Start of Block

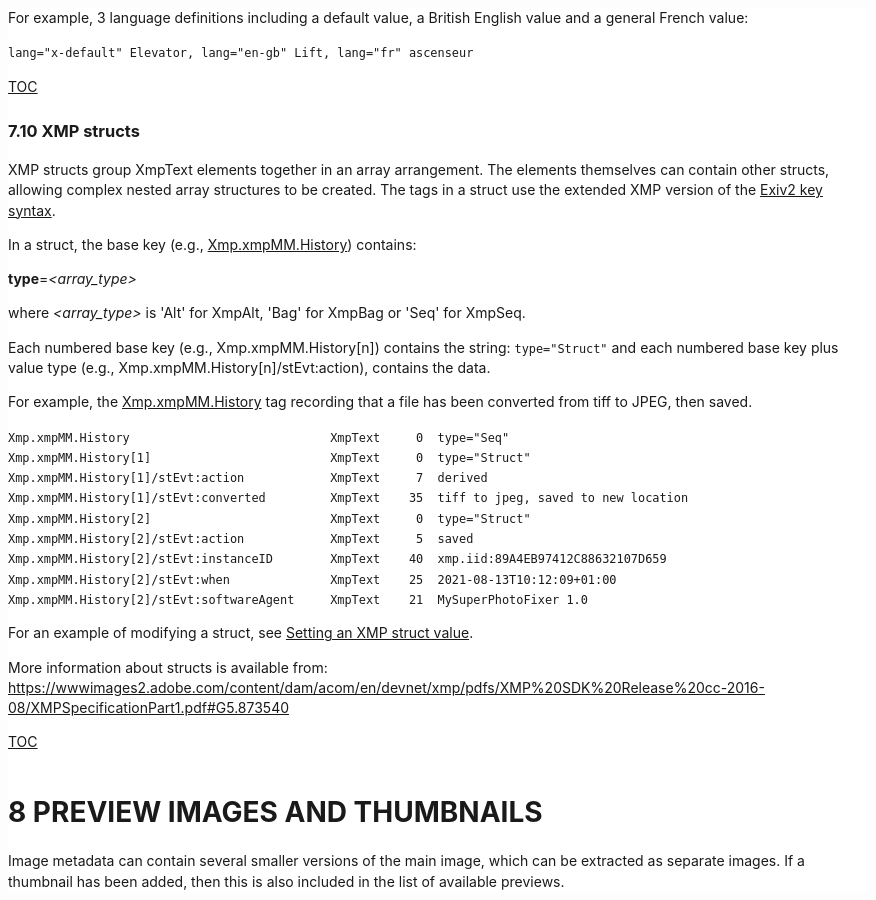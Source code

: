 For example, 3 language definitions including a default value, a 
British English value and a general French value:
```
lang="x-default" Elevator, lang="en-gb" Lift, lang="fr" ascenseur
```
[TOC](#TOC)

<div id="xmp_structs">

### 7.10 XMP structs

XMP structs group XmpText elements together in an array arrangement. The 
elements themselves can contain other structs, allowing complex nested 
array structures to be created. The tags in a struct use the extended XMP 
version of the [Exiv2 key syntax](#exiv2_xmp_key_syntax).

In a struct, the base key (e.g., [Xmp.xmpMM.History](https://www.exiv2.org/tags-xmp-xmpMM.html)) 
contains:

**type**=*\<array_type\>*

where *\<array_type\>* is 'Alt' for XmpAlt, 'Bag' for XmpBag or 'Seq' for 
XmpSeq.

Each numbered base key (e.g., Xmp.xmpMM.History[n]) contains the 
string: `type="Struct"` and each numbered base key plus value type 
(e.g., Xmp.xmpMM.History[n]/stEvt:action), contains the data.

For example, the [Xmp.xmpMM.History](https://www.exiv2.org/tags-xmp-xmpMM.html) 
tag recording that a file has been converted from tiff to JPEG, then 
saved.

```
Xmp.xmpMM.History                            XmpText     0  type="Seq"
Xmp.xmpMM.History[1]                         XmpText     0  type="Struct"
Xmp.xmpMM.History[1]/stEvt:action            XmpText     7  derived
Xmp.xmpMM.History[1]/stEvt:converted         XmpText    35  tiff to jpeg, saved to new location
Xmp.xmpMM.History[2]                         XmpText     0  type="Struct"
Xmp.xmpMM.History[2]/stEvt:action            XmpText     5  saved
Xmp.xmpMM.History[2]/stEvt:instanceID        XmpText    40  xmp.iid:89A4EB97412C88632107D659
Xmp.xmpMM.History[2]/stEvt:when              XmpText    25  2021-08-13T10:12:09+01:00
Xmp.xmpMM.History[2]/stEvt:softwareAgent     XmpText    21  MySuperPhotoFixer 1.0
```
 
For an example of modifying a struct, see [Setting an XMP struct value](#set_xmp_struct).

More information about structs is available from: https://wwwimages2.adobe.com/content/dam/acom/en/devnet/xmp/pdfs/XMP%20SDK%20Release%20cc-2016-08/XMPSpecificationPart1.pdf#G5.873540

[TOC](#TOC)

<div id="preview_images">

# 8 PREVIEW IMAGES AND THUMBNAILS
Image metadata can contain several smaller versions of the main image, 
which can be extracted as separate images. If a thumbnail has been added, 
then this is also included in the list of available previews.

End of Block

_Task to complete_
What lines of the material above contain "action"? Return each of them.

_Result of this exercise_
(e.g., Xmp.xmpMM.History[n]/stEvt:action), contains the data.
Xmp.xmpMM.History[1]/stEvt:action            XmpText     7  derived
Xmp.xmpMM.History[2]/stEvt:action            XmpText     5  saved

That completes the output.